Watching the ebb and flow of the chat space I administer increasingly convinces me that virtual ethnographies should not represent a reification of provenance. Emphasising the reification of place reflects a particular technical moment in the development of mainstream culture and in the ‘virtual’ becoming part of ‘our’ culture. One of the people, Peter Taylor (Taylor, Lopez & Quadrelli 1996), who had been closely involved with the development of flexible learning at Griffith University often claimed that ‘flexible’ would soon not be in the title of his position as this would become the way all teaching and learning will be conducted. I make a similar claim for virtual ethnographies and cyberculture. Those who conduct ethnographies that include and attempt to comprehend virtual spaces are conducting the anthropology of ‘us’ and facing all the problems that self-reflexive methodologies introduce. We seek the ‘other’ of ‘virtual’ culture and find a mirror.

Synthesis - ‘Virtual’ Taxonomies

In this work I have drawn together the various advantages that a taxonomic oriented and interpretative methodology offers. The necessary cautions that must be applied to the use of ethnographic methods in the context of the available data and in attempting to reflect the theoretical orientation of this work along with the focus implied by the primary research question all shape the approach utilised here. The awareness and perspective for which ethnographic approaches are academically respected do, however, underlie this work in its focus upon examining and, to an extent, revealing contemporary cultural conditions based on available evidence. The aim of the research and the methodology employed is not an attempt to create a definitive classification of the Web in its entirety or even a small piece of it but rather to provide a systematic means to interpret and understand the exchange practices conducted on the Web, the ‘types’ of artefacts exchanged and their relationship to contemporary cultural practices more generally.

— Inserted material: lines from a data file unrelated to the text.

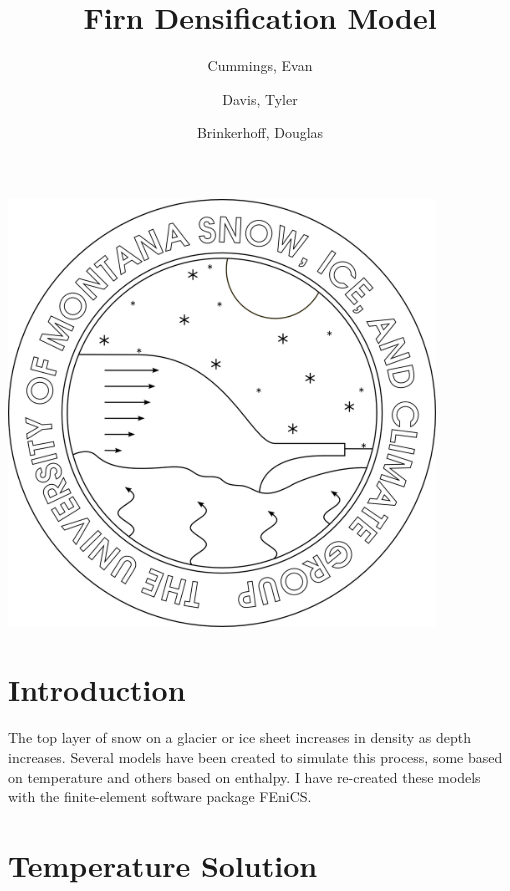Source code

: \documentclass{article}%
\begin{document}

\title{Firn Densification Model}
\author{Cummings, Evan \and Davis, Tyler \and Brinkerhoff, Douglas}
\maketitle
\begin{center}
\includegraphics[width=4.455666122085252in]{images/logoPlain.png}
\end{center}

\twocolumn


\section{Introduction}

The top layer of snow on a glacier or ice sheet increases in density as depth increases.  Several models have been created to simulate this process, some based on temperature and others based on enthalpy.  I have re-created these models with the finite-element software package FEniCS.

\section{Temperature Solution}
\end{document}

The examination of virtual artefacts is not a case of classification for classification’s sake. It is an attempt to understand the contemporary phenomena of the “virtual” in a more sophisticated and subtle manner than simply reducing everything observed to ‘just’ being a collection of Web sites. An analogous situation to such a coarse examination would be an effort to understand the impact of printing technologies on contemporary cultural practices by considering all artefacts produced by applying ink to a flat surface as books. To make this claim would impede any serious examination and requires ignoring the relationship of newspapers, pamphlets, posters and even tickets to cultural practice. A survey of Melanesian pottery groups would similarly offer little insight if every item was simply described as a “pot” (Lauer 1974). Ultimately, more subtle efforts at taxonomic classification offer insight into a particular culture when used in conjunction with works that utilise other research methods including ethnography. The variety of ethnographically oriented work available relating to the Web and “virtual” cultures provides sufficient range and depth to complement the current work (Bukatman 1995; Adams 1997; Fisher 1997; Seidler 1998; Hakken 1999; Dean 1999; Mitra 1999; Miller & Slater 2000; Galusky 2001; Michaelson & Pohl 2001; Crang 2002; Watt et al. 2002; Parrish n.d.). Most of these existent works similarly avoid the dangers of reducing a Web site to being “just” a Web site by examining a single site as a nexus of interrelated cultural practices.

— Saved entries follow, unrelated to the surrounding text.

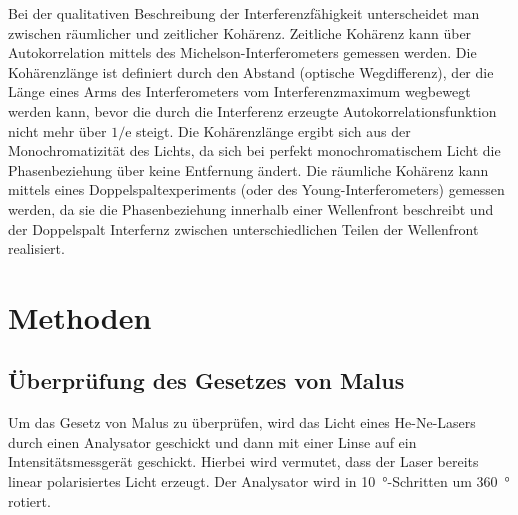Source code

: \documentclass[
	a4paper,
	12pt,
	pagesize,
	ngerman
]{scrartcl}
\begin{document}
	Bei der qualitativen Beschreibung der Interferenzfähigkeit unterscheidet man zwischen räumlicher und zeitlicher Kohärenz.
	Zeitliche Kohärenz kann über Autokorrelation mittels des Michelson-Interferometers gemessen werden.
	Die Kohärenzlänge ist definiert durch den Abstand (optische Wegdifferenz), der die Länge eines Arms des Interferometers vom Interferenzmaximum wegbewegt werden kann, bevor die durch die Interferenz erzeugte Autokorrelationsfunktion nicht mehr über $1/\text{e}$ steigt.
	Die Kohärenzlänge ergibt sich aus der Monochromatizität des Lichts, da sich bei perfekt monochromatischem Licht die Phasenbeziehung über keine Entfernung ändert.
	Die räumliche Kohärenz kann mittels eines Doppelspaltexperiments (oder des Young-Interferometers) gemessen werden, da sie die Phasenbeziehung innerhalb einer Wellenfront beschreibt und der Doppelspalt Interfernz zwischen unterschiedlichen Teilen der Wellenfront realisiert.


	\section{Methoden}

	\subsection{Überprüfung des Gesetzes von Malus}
	Um das Gesetz von Malus zu überprüfen, wird das Licht eines He-Ne-Lasers durch einen Analysator geschickt und dann mit einer Linse auf ein Intensitätsmessgerät geschickt. %
	Hierbei wird vermutet, dass der Laser bereits linear polarisiertes Licht erzeugt.
	Der Analysator wird in \SI{10}{\degree}-Schritten um \SI{360}{\degree} rotiert.
\end{document}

The process used to examine the data gathered for this research is determined - in part - by the nature of the data itself. However, there is a general series of stages that was systematically applied.

  1. Initial data collection

The advantage of studying the “virtual” is the relatifve ease that comprehensive collections of longitudinal data can be gathered. In the case of the “Top 500 Search Terms” the data was received as a weekly newsletter. My access and relation to the source of the research data and the relative ease that the data could be obtained solved the ‘problem’ of data gathering.

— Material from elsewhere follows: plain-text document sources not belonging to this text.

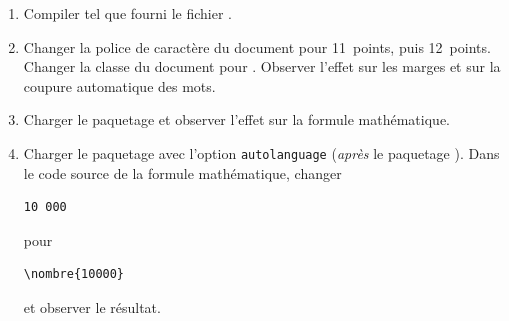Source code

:\begin{exercice}[nosol]
  \begin{enumerate}
  \item Compiler tel que fourni le fichier
    .
  \item Changer la police de caractère du document pour 11~points,
    puis 12~points. Changer la classe du document pour .
    Observer l'effet sur les marges et sur la coupure automatique des
    mots.
  \item Charger le paquetage  et observer l'effet sur la
    formule mathématique.
  \item Charger le paquetage  avec l'option
    \verb=autolanguage= (\emph{après} le paquetage ). Dans
    le code source de la formule mathématique, changer
\begin{lstlisting}
10 000
\end{lstlisting}
    pour
\begin{lstlisting}
\nombre{10000}
\end{lstlisting}
    et observer le résultat.
  \end{enumerate}
\end{exercice}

With sufficient access and a suitably automated method for gathering the data itself the study of “virtual” sites is particularly suitable for longitudinal studies. There are minimal budgetary constraints and the main danger at this stage of the research is that too much data can be gathered than cannot be realistically deciphered in a timely manner. Any concern for being overcome by the volume of generated data is significantly outweighed by the possibility for studies of “virtual” phenomena to become the site for piloting and testing larger scale or wider ranging studies including those intended for corporeal environments (Tomas 1991, 31; Tyler 2002, 204). The potential offered by the ‘social laboratory’ is only possible however with the premise that the “virtual” is part of, and not distinct from, contemporary cultural practices. I pursue this idea as a central claim made throughout this thesis.

  1. Selection of a classificatory schema

The broad scope of the data gathered from the “Top 500 Search Terms” newsletter necessitated a classificatory schema broad enough to encompass the full scope of human experience and knowledge. Few existing schemes provide this scope and within the context of material culture studies and archaeological examinations of artefacts none exist. The Universal Decimal Classification scheme was selected as it provides the scope and flexibility to cover the range of artefacts desired and sought after through Web-based search engines.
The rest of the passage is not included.